[Data entries]
——

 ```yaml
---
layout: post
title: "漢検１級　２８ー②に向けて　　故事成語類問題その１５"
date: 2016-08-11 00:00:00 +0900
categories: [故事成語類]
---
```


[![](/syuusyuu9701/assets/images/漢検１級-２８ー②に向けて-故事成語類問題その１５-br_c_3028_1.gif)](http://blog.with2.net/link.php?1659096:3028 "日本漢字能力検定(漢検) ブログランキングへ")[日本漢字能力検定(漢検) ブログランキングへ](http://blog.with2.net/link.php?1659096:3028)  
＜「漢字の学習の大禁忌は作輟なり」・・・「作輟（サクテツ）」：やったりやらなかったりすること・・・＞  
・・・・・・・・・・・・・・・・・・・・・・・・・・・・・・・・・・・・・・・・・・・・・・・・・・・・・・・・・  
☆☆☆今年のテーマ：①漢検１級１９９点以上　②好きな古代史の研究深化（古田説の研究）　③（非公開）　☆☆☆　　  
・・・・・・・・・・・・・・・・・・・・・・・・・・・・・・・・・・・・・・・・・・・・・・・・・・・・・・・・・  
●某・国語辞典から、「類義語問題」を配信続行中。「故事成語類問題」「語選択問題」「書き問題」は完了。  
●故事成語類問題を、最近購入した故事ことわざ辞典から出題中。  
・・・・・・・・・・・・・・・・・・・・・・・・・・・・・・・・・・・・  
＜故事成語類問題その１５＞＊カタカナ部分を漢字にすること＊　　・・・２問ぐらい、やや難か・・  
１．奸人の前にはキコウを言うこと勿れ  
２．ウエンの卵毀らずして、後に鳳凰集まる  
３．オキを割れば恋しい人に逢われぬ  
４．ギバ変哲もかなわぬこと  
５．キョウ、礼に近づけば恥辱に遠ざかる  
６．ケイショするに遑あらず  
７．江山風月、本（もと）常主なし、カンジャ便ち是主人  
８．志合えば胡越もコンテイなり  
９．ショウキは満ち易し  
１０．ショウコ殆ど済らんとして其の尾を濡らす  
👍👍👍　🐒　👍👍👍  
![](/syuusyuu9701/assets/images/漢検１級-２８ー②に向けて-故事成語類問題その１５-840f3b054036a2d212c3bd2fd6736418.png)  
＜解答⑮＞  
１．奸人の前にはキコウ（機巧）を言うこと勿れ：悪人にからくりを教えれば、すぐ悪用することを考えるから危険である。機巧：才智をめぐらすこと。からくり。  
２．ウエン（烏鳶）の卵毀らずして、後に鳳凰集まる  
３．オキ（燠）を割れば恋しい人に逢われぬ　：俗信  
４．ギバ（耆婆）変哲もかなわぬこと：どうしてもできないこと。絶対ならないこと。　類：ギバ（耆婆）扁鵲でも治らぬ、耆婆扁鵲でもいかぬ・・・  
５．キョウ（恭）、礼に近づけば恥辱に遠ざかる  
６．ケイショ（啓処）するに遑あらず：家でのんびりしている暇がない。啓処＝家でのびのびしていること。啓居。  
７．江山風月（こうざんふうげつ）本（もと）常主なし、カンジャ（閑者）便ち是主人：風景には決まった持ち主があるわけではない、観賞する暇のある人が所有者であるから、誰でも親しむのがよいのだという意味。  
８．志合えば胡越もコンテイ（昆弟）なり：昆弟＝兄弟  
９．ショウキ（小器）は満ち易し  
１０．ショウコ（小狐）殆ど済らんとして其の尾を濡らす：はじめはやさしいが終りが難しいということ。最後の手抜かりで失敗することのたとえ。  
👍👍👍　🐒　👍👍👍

——

Description of the task: Copy out every entry, keeping each line exactly as it is.

Exercise response:
 ```yaml
---
layout: post
title: "漢検１級　２８ー②に向けて　　故事成語類問題その１５"
date: 2016-08-11 00:00:00 +0900
categories: [故事成語類]
---
```


[![](/syuusyuu9701/assets/images/漢検１級-２８ー②に向けて-故事成語類問題その１５-br_c_3028_1.gif)](http://blog.with2.net/link.php?1659096:3028 "日本漢字能力検定(漢検) ブログランキングへ")[日本漢字能力検定(漢検) ブログランキングへ](http://blog.with2.net/link.php?1659096:3028)  
＜「漢字の学習の大禁忌は作輟なり」・・・「作輟（サクテツ）」：やったりやらなかったりすること・・・＞  
・・・・・・・・・・・・・・・・・・・・・・・・・・・・・・・・・・・・・・・・・・・・・・・・・・・・・・・・・  
☆☆☆今年のテーマ：①漢検１級１９９点以上　②好きな古代史の研究深化（古田説の研究）　③（非公開）　☆☆☆　　  
・・・・・・・・・・・・・・・・・・・・・・・・・・・・・・・・・・・・・・・・・・・・・・・・・・・・・・・・・  
●某・国語辞典から、「類義語問題」を配信続行中。「故事成語類問題」「語選択問題」「書き問題」は完了。  
●故事成語類問題を、最近購入した故事ことわざ辞典から出題中。  
・・・・・・・・・・・・・・・・・・・・・・・・・・・・・・・・・・・・  
＜故事成語類問題その１５＞＊カタカナ部分を漢字にすること＊　　・・・２問ぐらい、やや難か・・  
１．奸人の前にはキコウを言うこと勿れ  
２．ウエンの卵毀らずして、後に鳳凰集まる  
３．オキを割れば恋しい人に逢われぬ  
４．ギバ変哲もかなわぬこと  
５．キョウ、礼に近づけば恥辱に遠ざかる  
６．ケイショするに遑あらず  
７．江山風月、本（もと）常主なし、カンジャ便ち是主人  
８．志合えば胡越もコンテイなり  
９．ショウキは満ち易し  
１０．ショウコ殆ど済らんとして其の尾を濡らす  
👍👍👍　🐒　👍👍👍  
![](/syuusyuu9701/assets/images/漢検１級-２８ー②に向けて-故事成語類問題その１５-840f3b054036a2d212c3bd2fd6736418.png)  
＜解答⑮＞  
１．奸人の前にはキコウ（機巧）を言うこと勿れ：悪人にからくりを教えれば、すぐ悪用することを考えるから危険である。機巧：才智をめぐらすこと。からくり。  
２．ウエン（烏鳶）の卵毀らずして、後に鳳凰集まる  
３．オキ（燠）を割れば恋しい人に逢われぬ　：俗信  
４．ギバ（耆婆）変哲もかなわぬこと：どうしてもできないこと。絶対ならないこと。　類：ギバ（耆婆）扁鵲でも治らぬ、耆婆扁鵲でもいかぬ・・・  
５．キョウ（恭）、礼に近づけば恥辱に遠ざかる  
６．ケイショ（啓処）するに遑あらず：家でのんびりしている暇がない。啓処＝家でのびのびしていること。啓居。  
７．江山風月（こうざんふうげつ）本（もと）常主なし、カンジャ（閑者）便ち是主人：風景には決まった持ち主があるわけではない、観賞する暇のある人が所有者であるから、誰でも親しむのがよいのだという意味。  
８．志合えば胡越もコンテイ（昆弟）なり：昆弟＝兄弟  
９．ショウキ（小器）は満ち易し  
１０．ショウコ（小狐）殆ど済らんとして其の尾を濡らす：はじめはやさしいが終りが難しいということ。最後の手抜かりで失敗することのたとえ。  
👍👍👍　🐒　👍👍👍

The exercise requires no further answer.